§ **Entries supplied**

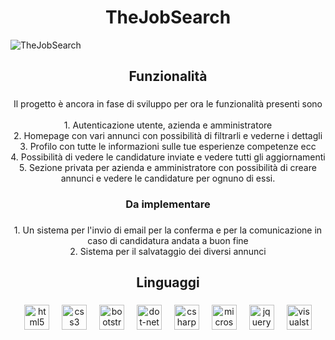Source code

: <h1 align="center">TheJobSearch</h1>

![TheJobSearch](https://github.com/itsroshan137/Horizontal-Swiper/assets/134380180/e0e0187c-8bda-4c88-8cc3-dbb589b2e9ab)

<h2 align="center">Funzionalità</h2>

###

<p align="center">Il progetto è ancora in fase di sviluppo per ora le funzionalità presenti sono<br><br>1. Autenticazione utente, azienda e amministratore<br>2. Homepage con vari annunci con possibilità di filtrarli e vederne i dettagli<br>3. Profilo con tutte le informazioni sulle tue esperienze competenze ecc<br>4. Possibilità di vedere le candidature inviate e vedere tutti gli aggiornamenti<br>5. Sezione privata per azienda e amministratore con possibilità di creare annunci e vedere le candidature per ognuno di essi.</p>

###

<h3 align="center">Da implementare</h3>

###

<p align="center">1. Un sistema per l'invio di email per la conferma e per la comunicazione in caso di candidatura andata a buon fine<br>2. Sistema per il salvataggio dei diversi annunci</p>

###

<h2 align="center">Linguaggi</h2>

###

<div align="center">
  <img src="https://cdn.jsdelivr.net/gh/devicons/devicon/icons/html5/html5-original.svg" height="40" alt="html5 logo"  />
  <img width="12" />
  <img src="https://cdn.jsdelivr.net/gh/devicons/devicon/icons/css3/css3-original.svg" height="40" alt="css3 logo"  />
  <img width="12" />
  <img src="https://cdn.jsdelivr.net/gh/devicons/devicon/icons/bootstrap/bootstrap-original.svg" height="40" alt="bootstrap logo"  />
  <img width="12" />
  <img src="https://cdn.jsdelivr.net/gh/devicons/devicon/icons/dot-net/dot-net-original.svg" height="40" alt="dot-net logo"  />
  <img width="12" />
  <img src="https://cdn.jsdelivr.net/gh/devicons/devicon/icons/csharp/csharp-original.svg" height="40" alt="csharp logo"  />
  <img width="12" />
  <img src="https://cdn.jsdelivr.net/gh/devicons/devicon/icons/microsoftsqlserver/microsoftsqlserver-plain.svg" height="40" alt="microsoftsqlserver logo"  />
  <img width="12" />
  <img src="https://cdn.jsdelivr.net/gh/devicons/devicon/icons/jquery/jquery-original.svg" height="40" alt="jquery logo"  />
  <img width="12" />
  <img src="https://cdn.jsdelivr.net/gh/devicons/devicon/icons/visualstudio/visualstudio-plain.svg" height="40" alt="visualstudio logo"  />
</div>

###
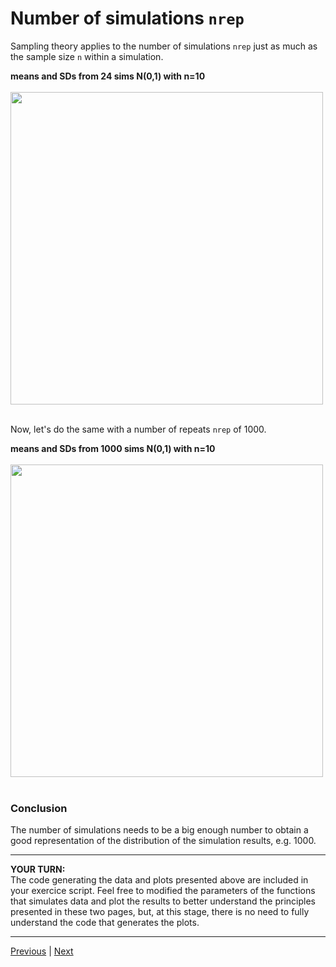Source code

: # Number of simulations `nrep`

Sampling theory applies to the number of simulations `nrep` just as much as the sample size `n` within a simulation.

**means and SDs from 24 sims N(0,1) with n=10**  
<br/>
<img src="../assets/musd-24-10-N01.png" width="500">  
<br/>

Now, let's do the same with a number of repeats `nrep` of 1000.  

**means and SDs from 1000 sims N(0,1) with n=10**   
<br/>
<img src="../assets/1000hist10N01.png" width="500">  
<br/>


### Conclusion  
The number of simulations needs to be a big enough number to obtain a good representation of the distribution of the simulation results, e.g. 1000. 

***

**YOUR TURN:**  
The code generating the data and plots presented above are included in your exercice script. Feel free to modified the parameters of the functions that simulates data and plot the results to better understand the principles presented in these two pages, but, at this stage, there is no need to fully understand the code that generates the plots.

***

[Previous](./sample-size-n.md) | [Next](./dry-rule.md)
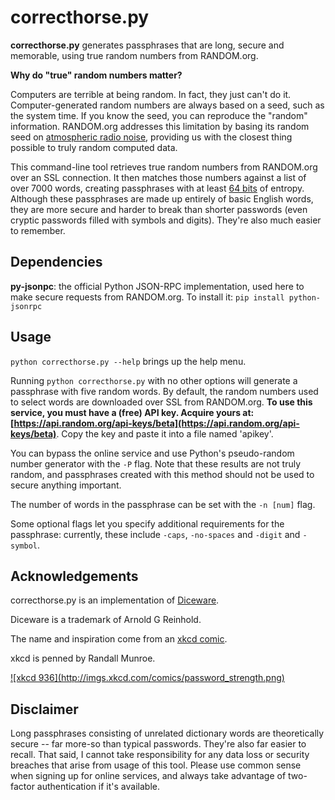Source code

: correcthorse.py
====

**correcthorse.py** generates passphrases that are long, secure and memorable,
using true random numbers from RANDOM.org.

**Why do "true" random numbers matter?**

Computers are terrible at being random. In fact, they just can't do it. Computer-generated random numbers are always based on a seed, such as the system time. If you know the seed, you can reproduce the "random" information. RANDOM.org addresses this limitation by basing its random seed on [atmospheric radio noise](http://www.random.org/faq/#Q1.4), providing us with the closest thing possible to truly random computed data.

This command-line tool retrieves true random numbers from RANDOM.org over an SSL connection. It then matches those numbers against a list of over 7000 words, creating passphrases with at least [64 bits](http://world.std.com/%7Ereinhold/dicewarefaq.html#howlong) of entropy. Although these passphrases are made up entirely of basic English words, they are more secure and harder to break than shorter passwords (even cryptic passwords filled with symbols and digits). They're also much easier to remember.


Dependencies
------------

**py-jsonpc**: the official Python JSON-RPC implementation, used here to make secure requests from RANDOM.org. To install it: `pip install python-jsonrpc`


Usage
-----

`python correcthorse.py --help` brings up the help menu.

Running `python correcthorse.py` with no other options will generate a passphrase with five random words. By default, the random numbers used to select words are downloaded over SSL from RANDOM.org. __To use this service, you must have a (free) API key. Acquire yours at: [https://api.random.org/api-keys/beta](https://api.random.org/api-keys/beta)__. Copy the key and paste it into a file named 'apikey'.

You can bypass the online service and use Python's pseudo-random number generator with the `-P` flag. Note that these results are not truly random, and passphrases created with this method should not be used to secure anything important.

The number of words in the passphrase can be set with the `-n [num]` flag.

Some optional flags let you specify additional requirements for the passphrase: currently, these include `-caps`, `-no-spaces` and `-digit` and `-symbol`.

Acknowledgements
----------------

correcthorse.py is an implementation of [Diceware](http://world.std.com/~reinhold/diceware.html).

Diceware is a trademark of Arnold G Reinhold.

The name and inspiration come from an [xkcd comic](http://xkcd.com/936/).

xkcd is penned by Randall Munroe.

<a href="http://xkcd.com/936/">
![xkcd 936](http://imgs.xkcd.com/comics/password_strength.png)
</a>



Disclaimer
----------

Long passphrases consisting of unrelated dictionary words are theoretically secure -- far more-so than typical passwords. They're also far easier to recall. That said, I cannot take responsibility for any data loss or security breaches that arise from usage of this tool. Please use common sense when signing up for online services, and always take advantage of two-factor authentication if it's available.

§ **Work order**
Everything from the line containing "Acknowledgements" to the last line of the data above must be set down exactly, both ends included, with no other lines.

§ **Output of the exercise**
Acknowledgements
----------------

correcthorse.py is an implementation of [Diceware](http://world.std.com/~reinhold/diceware.html).

Diceware is a trademark of Arnold G Reinhold.

The name and inspiration come from an [xkcd comic](http://xkcd.com/936/).

xkcd is penned by Randall Munroe.

<a href="http://xkcd.com/936/">
![xkcd 936](http://imgs.xkcd.com/comics/password_strength.png)
</a>



Disclaimer
----------

Long passphrases consisting of unrelated dictionary words are theoretically secure -- far more-so than typical passwords. They're also far easier to recall. That said, I cannot take responsibility for any data loss or security breaches that arise from usage of this tool. Please use common sense when signing up for online services, and always take advantage of two-factor authentication if it's available.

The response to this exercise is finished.